El
número 2224 era un hombre de treinta y cinco años, sólidamente constituido. Su
rostro era franco y denotaba a un tiempo inteligencia y resignación; no la
resignación del bruto cuyo cerebro ha sido aniquilado por un trabajo
degradante, sino la aceptación reflexiva de una desgracia inevitable, en manera
alguna incompatible con la supervivencia de la energía interior, como lo
atestiguaba la firmeza de su mirada.
Estaba
acoplado a un viejo forzado, quien, más endurecido y más bestial, contrastaba
singularmente con él, y cuya frente deprimida no debía abrigar más que
pensamientos abyectos.
Las
parejas estaban izando entonces los mástiles de un navío reciente-mente botado,
y, con objeto de acompasar sus esfuerzos, cantaban la canción de la Viuda. La Viuda es la
guillotina, viuda de todos aquellos a quienes mata:
«Oh! Oh! Oh! Jean-Pierre, oh!
Fais toilette!
V'là! v'là l'barbier! oh!
Oh! Oh! Oh! Jean-Pierre, oh!
V'là la charrette!
Ah! ah! ah!
Faucher Colas!»
Fais toilette!
V'là! v'là l'barbier! oh!
Oh!
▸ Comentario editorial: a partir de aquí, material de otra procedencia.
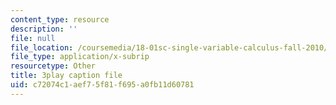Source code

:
 ```yaml
---
content_type: resource
description: ''
file: null
file_location: /coursemedia/18-01sc-single-variable-calculus-fall-2010/c72074c1aef75f81f695a0fb11d60781_KhwQKE_tld0.srt
file_type: application/x-subrip
resourcetype: Other
title: 3play caption file
uid: c72074c1-aef7-5f81-f695-a0fb11d60781
---
```

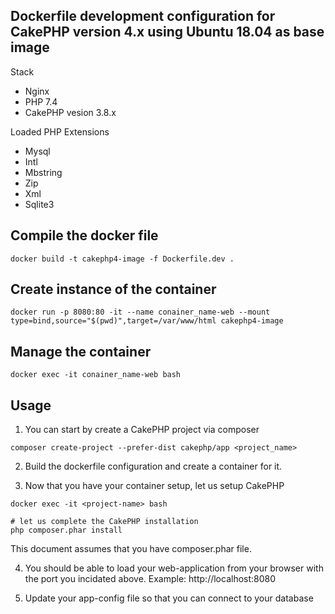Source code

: ## Dockerfile development configuration for CakePHP version 4.x using Ubuntu 18.04 as base image

Stack

* Nginx
* PHP 7.4
* CakePHP vesion 3.8.x

Loaded PHP Extensions

* Mysql
* Intl
* Mbstring
* Zip
* Xml
* Sqlite3


## Compile the docker file

```
docker build -t cakephp4-image -f Dockerfile.dev .
```

## Create instance of the container

```
docker run -p 8080:80 -it --name conainer_name-web --mount type=bind,source="$(pwd)",target=/var/www/html cakephp4-image
```


## Manage the container

```
docker exec -it conainer_name-web bash
```


## Usage

1. You can start by create a CakePHP project via composer

```
composer create-project --prefer-dist cakephp/app <project_name>
```

2. Build the dockerfile configuration and create a container for it.

3. Now that you have your container setup, let us setup CakePHP

```
docker exec -it <project-name> bash
	
# let us complete the CakePHP installation
php composer.phar install
```

This document assumes that you have composer.phar file.

4. You should be able to load your web-application from your browser with the port you incidated above. Example: http://localhost:8080

5. Update your app-config file so that you can connect to your database
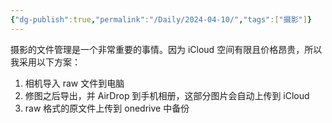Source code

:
 ```yaml
---
{"dg-publish":true,"permalink":"/Daily/2024-04-10/","tags":["摄影"]}
---
```



摄影的文件管理是一个非常重要的事情。因为 iCloud 空间有限且价格昂贵，所以我采用以下方案：

1. 相机导入 raw 文件到电脑
2. 修图之后导出，并 AirDrop 到手机相册，这部分图片会自动上传到 iCloud
3. raw 格式的原文件上传到 onedrive 中备份
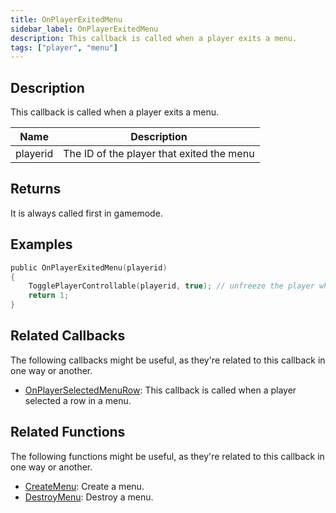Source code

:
 ```yaml
---
title: OnPlayerExitedMenu
sidebar_label: OnPlayerExitedMenu
description: This callback is called when a player exits a menu.
tags: ["player", "menu"]
---
```


## Description

This callback is called when a player exits a menu.

| Name     | Description                               |
| -------- | ----------------------------------------- |
| playerid | The ID of the player that exited the menu |

## Returns

It is always called first in gamemode.

## Examples

```c
public OnPlayerExitedMenu(playerid)
{
    TogglePlayerControllable(playerid, true); // unfreeze the player when they exit a menu
    return 1;
}
```

## Related Callbacks

The following callbacks might be useful, as they're related to this callback in one way or another. 

- [OnPlayerSelectedMenuRow](OnPlayerSelectedMenuRow): This callback is called when a player selected a row in a menu.

## Related Functions

The following functions might be useful, as they're related to this callback in one way or another. 

- [CreateMenu](../functions/CreateMenu): Create a menu.
- [DestroyMenu](../functions/DestroyMenu): Destroy a menu.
Oh! Oh! Jean-Pierre, oh!
V'là la charrette!
Ah! ah! ah!
Faucher Colas!»
El señor
Bernardón aguardó pacientemente a que los trabajos fuesen interrumpidos. La
pareja que le interesaba se aprovechó del respiro para descansar. El más viejo
de los dos forzados se tendió cuan largo era sobre el suelo, y el más joven,
apoyándose sobre los brazos de un ancla, se quedó en pie.
El
marsellés se acercó a este último.
-Amigo
mío -le dijo, desearía hablarle.
Para
adelantarse hacia su interlocutor, el número 2224 tuvo que estirar la cadena,
cuyo movimiento sacó al viejo forzado de su somnolencia.
-¡Eh,
eh! -dijo. ¿Vas a quedarte quieto?
-Cállate,
Romano. Quiero hablar a este señor.
-¡Te
digo que no quiero!
-¡Vamos,
suelta un poco de tu cadena!
-No,
cojo la mitad que me corresponde.
-¡Romano...!
¡Romano! -gritó el número 2224, que comenzaba a sulfurarse.
-¡Pues
bien, juguémosla! -dijo Romano sacando del bolsillo una baraja grasienta.
-Bueno
-dijo el joven forzado.
La
cadena de los dos forzados estaba formada por dieciocho anillos de seis
pulgadas. Cada uno poseía, pues, nueve, y disponía, por tanto, de un radio
equivalente de libertad.
El
señor Bernardón se adelantó hacia Romano.
-Yo le
compro su parte de cadena.
-¿Y con
qué?
El
negociante sacó cinco francos de su bolsillo.
-¡Un
ojo de buey...! -exclamó el forzado. ¡No hay más que hablar!
Se
apoderó de la moneda, que desapareció no se sabe dónde, y luego, extendiendo
sus anillos, que había enrollado ante él, recobró su posición, acostándose en
el suelo.
-¿Qué
quiere usted de mí? -preguntó el número 2224 al marsellés.
Éste,
mirándole fijamente, dijo:
-Se
llama usted Juan Morenas, y fue condenado a veinte años de galeras por
homicidio y robo. En la actualidad, ha cumplido ya la mitad de su pena.
-Es
cierto -dijo Juan Morenas.
-Es
usted hijo de Juana Morenas, de la villa de Sainte Marie des Maures.
-¡Mi pobre
querida madre! -dijo el condenado tristemente. ¡No me hable usted de ella...!
¡Murió!
-Hace
nueve años -dijo el señor Bernardón.
-También
es verdad. ¿Quién, pues, es usted, caballero, para conocer tan bien mis
asuntos?
-¿Qué
le importa? -replicó el señor Bernardón. Lo esencial es lo que yo deseo hacer
en favor de usted. Escuche y tratemos de no prolongar demasiado nuestra
conversación. De aquí a dos días, prepárese para huir. Compre el silencio de su
compañero, prometiéndole cuanto sea necesario, que yo cumpliré mi promesa.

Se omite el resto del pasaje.